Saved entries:
====

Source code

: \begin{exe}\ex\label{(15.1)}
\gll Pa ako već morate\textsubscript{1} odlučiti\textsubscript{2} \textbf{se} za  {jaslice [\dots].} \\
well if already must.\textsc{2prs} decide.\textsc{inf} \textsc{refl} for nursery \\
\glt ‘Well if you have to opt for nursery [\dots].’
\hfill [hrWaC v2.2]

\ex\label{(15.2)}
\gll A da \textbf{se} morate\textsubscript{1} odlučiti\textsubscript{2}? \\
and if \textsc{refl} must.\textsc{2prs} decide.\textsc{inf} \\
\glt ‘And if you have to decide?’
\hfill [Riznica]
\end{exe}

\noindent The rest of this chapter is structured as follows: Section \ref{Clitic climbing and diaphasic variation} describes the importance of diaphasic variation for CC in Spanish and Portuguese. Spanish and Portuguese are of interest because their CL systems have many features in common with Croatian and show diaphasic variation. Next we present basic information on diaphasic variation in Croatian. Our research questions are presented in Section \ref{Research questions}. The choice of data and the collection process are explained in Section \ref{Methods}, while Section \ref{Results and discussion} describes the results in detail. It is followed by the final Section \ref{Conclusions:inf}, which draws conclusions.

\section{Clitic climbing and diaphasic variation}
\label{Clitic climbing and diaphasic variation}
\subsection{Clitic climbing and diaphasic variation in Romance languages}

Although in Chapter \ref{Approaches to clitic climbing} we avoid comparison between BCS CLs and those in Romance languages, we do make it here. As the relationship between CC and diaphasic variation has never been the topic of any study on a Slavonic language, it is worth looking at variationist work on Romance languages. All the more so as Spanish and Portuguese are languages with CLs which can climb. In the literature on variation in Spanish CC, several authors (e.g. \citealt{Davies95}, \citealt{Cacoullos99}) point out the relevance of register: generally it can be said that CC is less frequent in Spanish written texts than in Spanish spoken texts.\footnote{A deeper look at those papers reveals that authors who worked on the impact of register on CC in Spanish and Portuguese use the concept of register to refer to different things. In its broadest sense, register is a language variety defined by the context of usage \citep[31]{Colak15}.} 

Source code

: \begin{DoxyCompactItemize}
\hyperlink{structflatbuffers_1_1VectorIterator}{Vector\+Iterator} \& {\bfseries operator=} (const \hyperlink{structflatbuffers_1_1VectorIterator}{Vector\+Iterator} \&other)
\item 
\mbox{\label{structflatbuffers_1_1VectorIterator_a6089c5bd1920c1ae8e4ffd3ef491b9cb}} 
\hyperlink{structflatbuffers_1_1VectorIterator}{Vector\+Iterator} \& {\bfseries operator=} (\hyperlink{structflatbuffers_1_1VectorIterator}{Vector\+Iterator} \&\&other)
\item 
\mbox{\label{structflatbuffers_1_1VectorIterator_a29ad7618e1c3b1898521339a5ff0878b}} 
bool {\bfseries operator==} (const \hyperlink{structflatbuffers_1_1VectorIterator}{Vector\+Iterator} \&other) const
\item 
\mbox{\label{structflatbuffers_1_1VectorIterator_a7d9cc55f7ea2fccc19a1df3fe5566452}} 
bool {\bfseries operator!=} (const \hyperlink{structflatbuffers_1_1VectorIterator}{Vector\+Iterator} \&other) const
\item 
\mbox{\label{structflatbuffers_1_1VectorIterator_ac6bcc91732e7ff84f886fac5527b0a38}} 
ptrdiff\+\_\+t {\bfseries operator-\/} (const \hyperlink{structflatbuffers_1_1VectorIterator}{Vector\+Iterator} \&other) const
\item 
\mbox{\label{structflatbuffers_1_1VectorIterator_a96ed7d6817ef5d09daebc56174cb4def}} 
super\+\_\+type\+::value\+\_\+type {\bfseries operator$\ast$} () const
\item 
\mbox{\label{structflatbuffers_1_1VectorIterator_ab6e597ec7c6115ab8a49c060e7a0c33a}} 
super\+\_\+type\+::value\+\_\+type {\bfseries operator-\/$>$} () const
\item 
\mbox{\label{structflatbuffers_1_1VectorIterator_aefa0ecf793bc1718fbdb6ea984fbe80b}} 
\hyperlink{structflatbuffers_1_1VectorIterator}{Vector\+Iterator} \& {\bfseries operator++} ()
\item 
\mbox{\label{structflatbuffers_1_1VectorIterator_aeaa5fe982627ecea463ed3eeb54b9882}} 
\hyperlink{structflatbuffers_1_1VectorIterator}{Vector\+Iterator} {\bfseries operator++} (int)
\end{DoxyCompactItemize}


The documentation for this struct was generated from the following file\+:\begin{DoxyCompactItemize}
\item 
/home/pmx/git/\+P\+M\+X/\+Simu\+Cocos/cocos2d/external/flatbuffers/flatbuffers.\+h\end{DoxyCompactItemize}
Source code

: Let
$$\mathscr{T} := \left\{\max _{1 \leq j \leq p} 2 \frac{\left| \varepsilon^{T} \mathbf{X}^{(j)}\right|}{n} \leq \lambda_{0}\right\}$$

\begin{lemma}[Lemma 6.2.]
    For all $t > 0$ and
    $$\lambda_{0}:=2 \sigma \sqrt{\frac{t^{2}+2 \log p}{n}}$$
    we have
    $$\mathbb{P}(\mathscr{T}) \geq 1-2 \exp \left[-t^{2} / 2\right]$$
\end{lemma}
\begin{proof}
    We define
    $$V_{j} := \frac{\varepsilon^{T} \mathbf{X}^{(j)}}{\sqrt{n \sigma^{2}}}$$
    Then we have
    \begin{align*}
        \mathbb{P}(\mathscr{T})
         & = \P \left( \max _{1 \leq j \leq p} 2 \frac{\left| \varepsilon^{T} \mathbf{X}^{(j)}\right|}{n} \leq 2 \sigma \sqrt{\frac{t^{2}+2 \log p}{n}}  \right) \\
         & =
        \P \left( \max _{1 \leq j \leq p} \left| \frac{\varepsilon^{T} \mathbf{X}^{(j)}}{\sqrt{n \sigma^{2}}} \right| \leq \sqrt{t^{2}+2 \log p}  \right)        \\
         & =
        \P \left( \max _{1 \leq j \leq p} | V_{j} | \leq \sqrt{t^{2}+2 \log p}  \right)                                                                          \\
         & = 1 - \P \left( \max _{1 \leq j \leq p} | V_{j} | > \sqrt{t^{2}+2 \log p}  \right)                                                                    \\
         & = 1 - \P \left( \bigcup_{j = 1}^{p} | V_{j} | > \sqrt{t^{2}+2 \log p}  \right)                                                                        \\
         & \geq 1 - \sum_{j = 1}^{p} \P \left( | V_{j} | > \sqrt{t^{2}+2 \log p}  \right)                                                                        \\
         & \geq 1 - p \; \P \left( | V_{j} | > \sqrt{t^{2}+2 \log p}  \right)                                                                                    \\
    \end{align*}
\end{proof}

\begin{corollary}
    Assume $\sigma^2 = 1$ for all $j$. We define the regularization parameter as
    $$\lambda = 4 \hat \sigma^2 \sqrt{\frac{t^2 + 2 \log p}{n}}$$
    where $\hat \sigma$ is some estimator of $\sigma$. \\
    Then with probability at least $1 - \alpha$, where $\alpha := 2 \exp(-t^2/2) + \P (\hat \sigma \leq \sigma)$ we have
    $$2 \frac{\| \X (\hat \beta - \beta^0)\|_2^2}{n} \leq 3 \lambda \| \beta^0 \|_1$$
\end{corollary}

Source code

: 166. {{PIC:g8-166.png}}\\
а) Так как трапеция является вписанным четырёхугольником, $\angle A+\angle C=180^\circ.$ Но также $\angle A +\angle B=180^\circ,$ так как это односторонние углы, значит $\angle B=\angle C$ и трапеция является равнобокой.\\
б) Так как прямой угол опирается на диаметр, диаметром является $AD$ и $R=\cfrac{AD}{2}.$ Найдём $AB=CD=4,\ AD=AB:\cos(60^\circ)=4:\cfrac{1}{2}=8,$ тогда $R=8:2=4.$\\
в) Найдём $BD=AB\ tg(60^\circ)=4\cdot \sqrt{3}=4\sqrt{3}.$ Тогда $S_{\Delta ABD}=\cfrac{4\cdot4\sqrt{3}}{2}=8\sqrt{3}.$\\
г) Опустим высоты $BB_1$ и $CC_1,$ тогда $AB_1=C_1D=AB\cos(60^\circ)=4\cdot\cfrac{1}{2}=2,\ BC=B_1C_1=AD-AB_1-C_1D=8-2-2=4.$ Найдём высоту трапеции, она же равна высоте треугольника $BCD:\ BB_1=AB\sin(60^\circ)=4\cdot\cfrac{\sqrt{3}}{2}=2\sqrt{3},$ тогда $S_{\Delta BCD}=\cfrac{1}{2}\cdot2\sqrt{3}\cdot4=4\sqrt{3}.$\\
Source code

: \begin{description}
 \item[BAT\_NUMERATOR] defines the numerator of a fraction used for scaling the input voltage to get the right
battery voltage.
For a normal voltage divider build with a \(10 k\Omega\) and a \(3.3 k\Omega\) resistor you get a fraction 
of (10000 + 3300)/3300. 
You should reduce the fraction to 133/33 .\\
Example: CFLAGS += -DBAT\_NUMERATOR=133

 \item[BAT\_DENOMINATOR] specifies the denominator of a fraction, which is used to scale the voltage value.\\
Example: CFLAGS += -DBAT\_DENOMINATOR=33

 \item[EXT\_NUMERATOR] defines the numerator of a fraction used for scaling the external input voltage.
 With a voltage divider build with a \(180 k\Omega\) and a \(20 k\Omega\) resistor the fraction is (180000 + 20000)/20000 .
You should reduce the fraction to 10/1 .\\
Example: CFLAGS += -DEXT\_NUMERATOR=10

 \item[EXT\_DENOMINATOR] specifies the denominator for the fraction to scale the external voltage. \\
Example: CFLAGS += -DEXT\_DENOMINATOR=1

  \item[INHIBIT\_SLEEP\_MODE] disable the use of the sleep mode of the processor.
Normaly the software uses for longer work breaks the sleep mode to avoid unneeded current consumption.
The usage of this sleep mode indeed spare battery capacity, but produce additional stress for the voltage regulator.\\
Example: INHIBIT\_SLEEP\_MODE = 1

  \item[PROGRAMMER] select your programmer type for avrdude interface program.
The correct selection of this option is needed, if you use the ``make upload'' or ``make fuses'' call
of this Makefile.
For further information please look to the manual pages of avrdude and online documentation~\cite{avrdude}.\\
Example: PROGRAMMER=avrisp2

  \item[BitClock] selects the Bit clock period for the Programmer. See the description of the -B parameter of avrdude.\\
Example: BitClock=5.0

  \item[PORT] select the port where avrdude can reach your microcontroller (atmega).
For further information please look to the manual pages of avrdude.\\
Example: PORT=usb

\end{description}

====

- Task to complete -
Each line of the records that contains the string "INHIBIT" must be copied.

- Exercise result -
  \item[INHIBIT\_SLEEP\_MODE] disable the use of the sleep mode of the processor.
Example: INHIBIT\_SLEEP\_MODE = 1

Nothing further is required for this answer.